(Document images with source code)
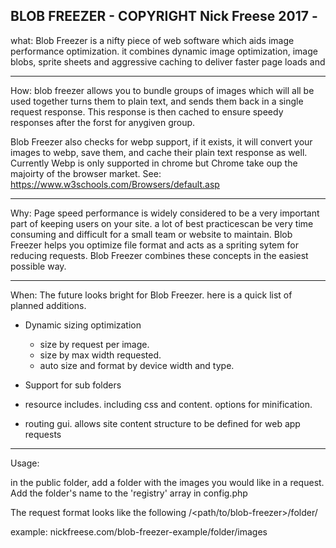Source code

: BLOB FREEZER - COPYRIGHT Nick Freese 2017 -
------------------------------------------------------------------------------------------------------------------

what:  Blob Freezer is a nifty piece of web software which aids image performance optimization.  it combines dynamic image optimization, image blobs, sprite sheets and aggressive caching to deliver faster page loads and 

------------------------------------------------------------------------------------------------------------------

How:  blob freezer allows you to bundle groups of images which will all be used together turns them to plain text, and sends them back in a single request response.  This response is then cached to ensure speedy responses after the forst for anygiven group.

Blob Freezer also checks for webp support, if it exists, it will convert your images to webp, save them, and cache their plain text response as well.  Currently Webp is only supported in chrome but Chrome take oup the majoirty of the browser market. See: https://www.w3schools.com/Browsers/default.asp

------------------------------------------------------------------------------------------------------------------

Why: Page speed performance is widely considered to be a very important part of keeping users on your site.  a lot of best practicescan be very time consuming and difficult for a small team or website to maintain.  Blob Freezer helps you optimize file format and acts as a spriting sytem for reducing requests.  Blob Freezer combines these concepts in the easiest possible way.

------------------------------------------------------------------------------------------------------------------

When:  The future looks bright for Blob Freezer. here is a quick list of planned additions.

- Dynamic sizing optimization
    - size by request per image.
    - size by max width requested.
    - auto size and format by device width and type.
 
- Support for sub folders
- resource includes.  including css and content.  options for minification.
- routing gui. allows site content structure to be defined for web app requests


------------------------------------------------------------------------------------------------------------------

Usage:

in the public folder, add a folder with the images you would like in a request.
Add the folder's name to the 'registry' array in config.php

The request format looks like the following <your domain>/<path/to/blob-freezer>/folder/<foldername>

example: nickfreese.com/blob-freezer-example/folder/images

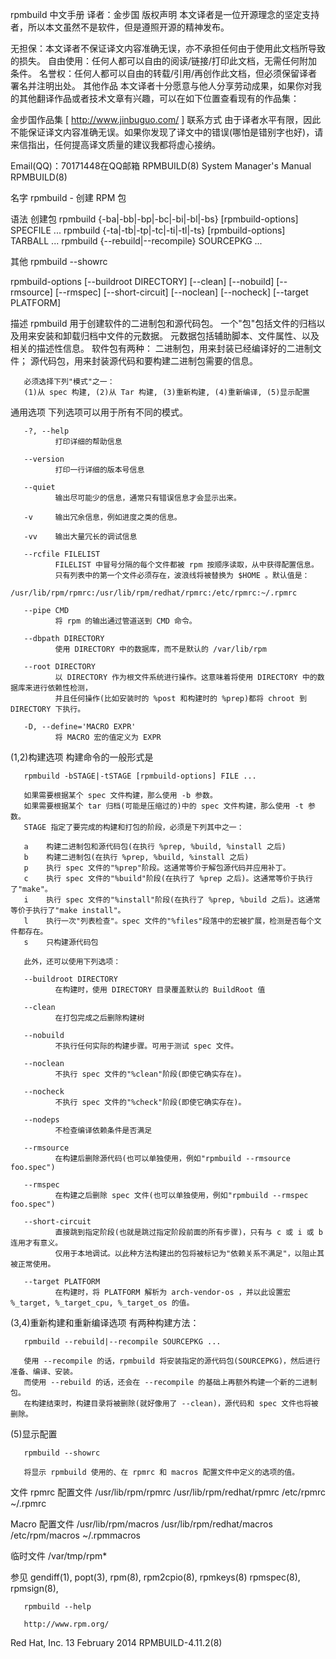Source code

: rpmbuild 中文手册
译者：金步国
版权声明
本文译者是一位开源理念的坚定支持者，所以本文虽然不是软件，但是遵照开源的精神发布。

无担保：本文译者不保证译文内容准确无误，亦不承担任何由于使用此文档所导致的损失。
自由使用：任何人都可以自由的阅读/链接/打印此文档，无需任何附加条件。
名誉权：任何人都可以自由的转载/引用/再创作此文档，但必须保留译者署名并注明出处。
其他作品
本文译者十分愿意与他人分享劳动成果，如果你对我的其他翻译作品或者技术文章有兴趣，可以在如下位置查看现有的作品集：

金步国作品集 [ http://www.jinbuguo.com/ ]
联系方式
由于译者水平有限，因此不能保证译文内容准确无误。如果你发现了译文中的错误(哪怕是错别字也好)，请来信指出，任何提高译文质量的建议我都将虚心接纳。

Email(QQ)：70171448在QQ邮箱
RPMBUILD(8)                                System Manager's Manual                               RPMBUILD(8)

名字
       rpmbuild - 创建 RPM 包

语法
   创建包
       rpmbuild {-ba|-bb|-bp|-bc|-bi|-bl|-bs} [rpmbuild-options] SPECFILE ...
       rpmbuild {-ta|-tb|-tp|-tc|-ti|-tl|-ts} [rpmbuild-options] TARBALL ...
       rpmbuild {--rebuild|--recompile} SOURCEPKG ...

   其他
       rpmbuild --showrc

   rpmbuild-options
        [--buildroot DIRECTORY] [--clean] [--nobuild]
        [--rmsource] [--rmspec] [--short-circuit]
        [--noclean] [--nocheck] [--target PLATFORM]


描述
       rpmbuild 用于创建软件的二进制包和源代码包。
       一个"包"包括文件的归档以及用来安装和卸载归档中文件的元数据。
       元数据包括辅助脚本、文件属性、以及相关的描述性信息。
       软件包有两种：
       二进制包，用来封装已经编译好的二进制文件；
       源代码包，用来封装源代码和要构建二进制包需要的信息。

       必须选择下列"模式"之一：
       (1)从 spec 构建, (2)从 Tar 构建, (3)重新构建, (4)重新编译, (5)显示配置

   通用选项
       下列选项可以用于所有不同的模式。

       -?, --help
              打印详细的帮助信息

       --version
              打印一行详细的版本号信息

       --quiet
              输出尽可能少的信息，通常只有错误信息才会显示出来。

       -v     输出冗余信息，例如进度之类的信息。

       -vv    输出大量冗长的调试信息

       --rcfile FILELIST
              FILELIST 中冒号分隔的每个文件都被 rpm 按顺序读取，从中获得配置信息。
              只有列表中的第一个文件必须存在，波浪线将被替换为 $HOME 。默认值是：
              /usr/lib/rpm/rpmrc:/usr/lib/rpm/redhat/rpmrc:/etc/rpmrc:~/.rpmrc

       --pipe CMD
              将 rpm 的输出通过管道送到 CMD 命令。

       --dbpath DIRECTORY
              使用 DIRECTORY 中的数据库，而不是默认的 /var/lib/rpm

       --root DIRECTORY
              以 DIRECTORY 作为根文件系统进行操作。这意味着将使用 DIRECTORY 中的数据库来进行依赖性检测，
              并且任何操作(比如安装时的 %post 和构建时的 %prep)都将 chroot 到 DIRECTORY 下执行。

       -D, --define='MACRO EXPR'
              将 MACRO 宏的值定义为 EXPR

   (1,2)构建选项
       构建命令的一般形式是

       rpmbuild -bSTAGE|-tSTAGE [rpmbuild-options] FILE ...

       如果需要根据某个 spec 文件构建，那么使用 -b 参数。
       如果需要根据某个 tar 归档(可能是压缩过的)中的 spec 文件构建，那么使用 -t 参数。
       STAGE 指定了要完成的构建和打包的阶段，必须是下列其中之一：

       a    构建二进制包和源代码包(在执行 %prep, %build, %install 之后)
       b    构建二进制包(在执行 %prep, %build, %install 之后)
       p    执行 spec 文件的"%prep"阶段。这通常等价于解包源代码并应用补丁。
       c    执行 spec 文件的"%build"阶段(在执行了 %prep 之后)。这通常等价于执行了"make"。
       i    执行 spec 文件的"%install"阶段(在执行了 %prep, %build 之后)。这通常等价于执行了"make install"。
       l    执行一次"列表检查"。spec 文件的"%files"段落中的宏被扩展，检测是否每个文件都存在。
       s    只构建源代码包

       此外，还可以使用下列选项：

       --buildroot DIRECTORY
              在构建时，使用 DIRECTORY 目录覆盖默认的 BuildRoot 值

       --clean
              在打包完成之后删除构建树

       --nobuild
              不执行任何实际的构建步骤。可用于测试 spec 文件。

       --noclean
              不执行 spec 文件的"%clean"阶段(即使它确实存在)。

       --nocheck
              不执行 spec 文件的"%check"阶段(即使它确实存在)。

       --nodeps
              不检查编译依赖条件是否满足

       --rmsource
              在构建后删除源代码(也可以单独使用，例如"rpmbuild --rmsource foo.spec")

       --rmspec
              在构建之后删除 spec 文件(也可以单独使用，例如"rpmbuild --rmspec foo.spec")

       --short-circuit
              直接跳到指定阶段(也就是跳过指定阶段前面的所有步骤)，只有与 c 或 i 或 b 连用才有意义。
              仅用于本地调试。以此种方法构建出的包将被标记为"依赖关系不满足"，以阻止其被正常使用。

       --target PLATFORM
              在构建时，将 PLATFORM 解析为 arch-vendor-os ，并以此设置宏 %_target, %_target_cpu, %_target_os 的值。

   (3,4)重新构建和重新编译选项
       有两种构建方法：

       rpmbuild --rebuild|--recompile SOURCEPKG ...

       使用 --recompile 的话，rpmbuild 将安装指定的源代码包(SOURCEPKG)，然后进行准备、编译、安装。
       而使用 --rebuild 的话，还会在 --recompile 的基础上再额外构建一个新的二进制包。
       在构建结束时，构建目录将被删除(就好像用了 --clean)，源代码和 spec 文件也将被删除。

   (5)显示配置

       rpmbuild --showrc

       将显示 rpmbuild 使用的、在 rpmrc 和 macros 配置文件中定义的选项的值。

文件
   rpmrc 配置文件
       /usr/lib/rpm/rpmrc
       /usr/lib/rpm/redhat/rpmrc
       /etc/rpmrc
       ~/.rpmrc

   Macro 配置文件
       /usr/lib/rpm/macros
       /usr/lib/rpm/redhat/macros
       /etc/rpm/macros
       ~/.rpmmacros

   临时文件
       /var/tmp/rpm*

参见
       gendiff(1),
       popt(3),
       rpm(8),
       rpm2cpio(8),
       rpmkeys(8)
       rpmspec(8),
       rpmsign(8),

       rpmbuild --help

       http://www.rpm.org/


Red Hat, Inc.                                   13 February 2014                                     RPMBUILD-4.11.2(8)

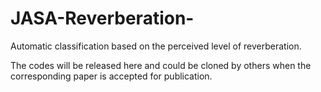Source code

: # JASA-Reverberation-
Automatic classification based on the perceived level of reverberation.

The codes will be released here and could be cloned by others when the corresponding paper is accepted for publication. 
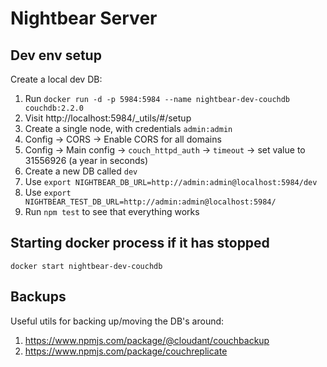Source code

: # Nightbear Server

## Dev env setup

Create a local dev DB:

1. Run `docker run -d -p 5984:5984 --name nightbear-dev-couchdb couchdb:2.2.0`
1. Visit http://localhost:5984/_utils/#/setup
1. Create a single node, with credentials `admin:admin`
1. Config -> CORS -> Enable CORS for all domains
1. Config -> Main config -> `couch_httpd_auth` -> `timeout` -> set value to 31556926 (a year in seconds)
1. Create a new DB called `dev`
1. Use `export NIGHTBEAR_DB_URL=http://admin:admin@localhost:5984/dev`
1. Use `export NIGHTBEAR_TEST_DB_URL=http://admin:admin@localhost:5984/`
1. Run `npm test` to see that everything works

## Starting docker process if it has stopped
`docker start nightbear-dev-couchdb`

## Backups

Useful utils for backing up/moving the DB's around:

1. https://www.npmjs.com/package/@cloudant/couchbackup
1. https://www.npmjs.com/package/couchreplicate
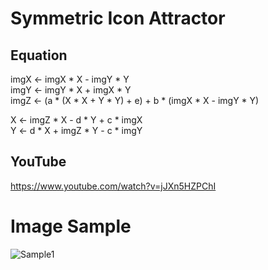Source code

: # Symmetric Icon Attractor

## Equation
imgX <- imgX * X - imgY * Y  
imgY <- imgY * X + imgX * Y  
imgZ <- (a * (X * X + Y * Y) + e) + b * (imgX * X - imgY * Y)  
  
X <- imgZ * X - d * Y + c * imgX  
Y <- d * X + imgZ * Y - c * imgY  

## YouTube
https://www.youtube.com/watch?v=jJXn5HZPChI

# Image Sample
![Sample1](https://user-images.githubusercontent.com/36861752/85934737-5425a000-b922-11ea-953a-c980fad09958.png)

What the exercise asks:
Show, from the records above, every line that includes "PLATFORM".

Expected output:
        [--noclean] [--nocheck] [--target PLATFORM]
       --target PLATFORM
              在构建时，将 PLATFORM 解析为 arch-vendor-os ，并以此设置宏 %_target, %_target_cpu, %_target_os 的值。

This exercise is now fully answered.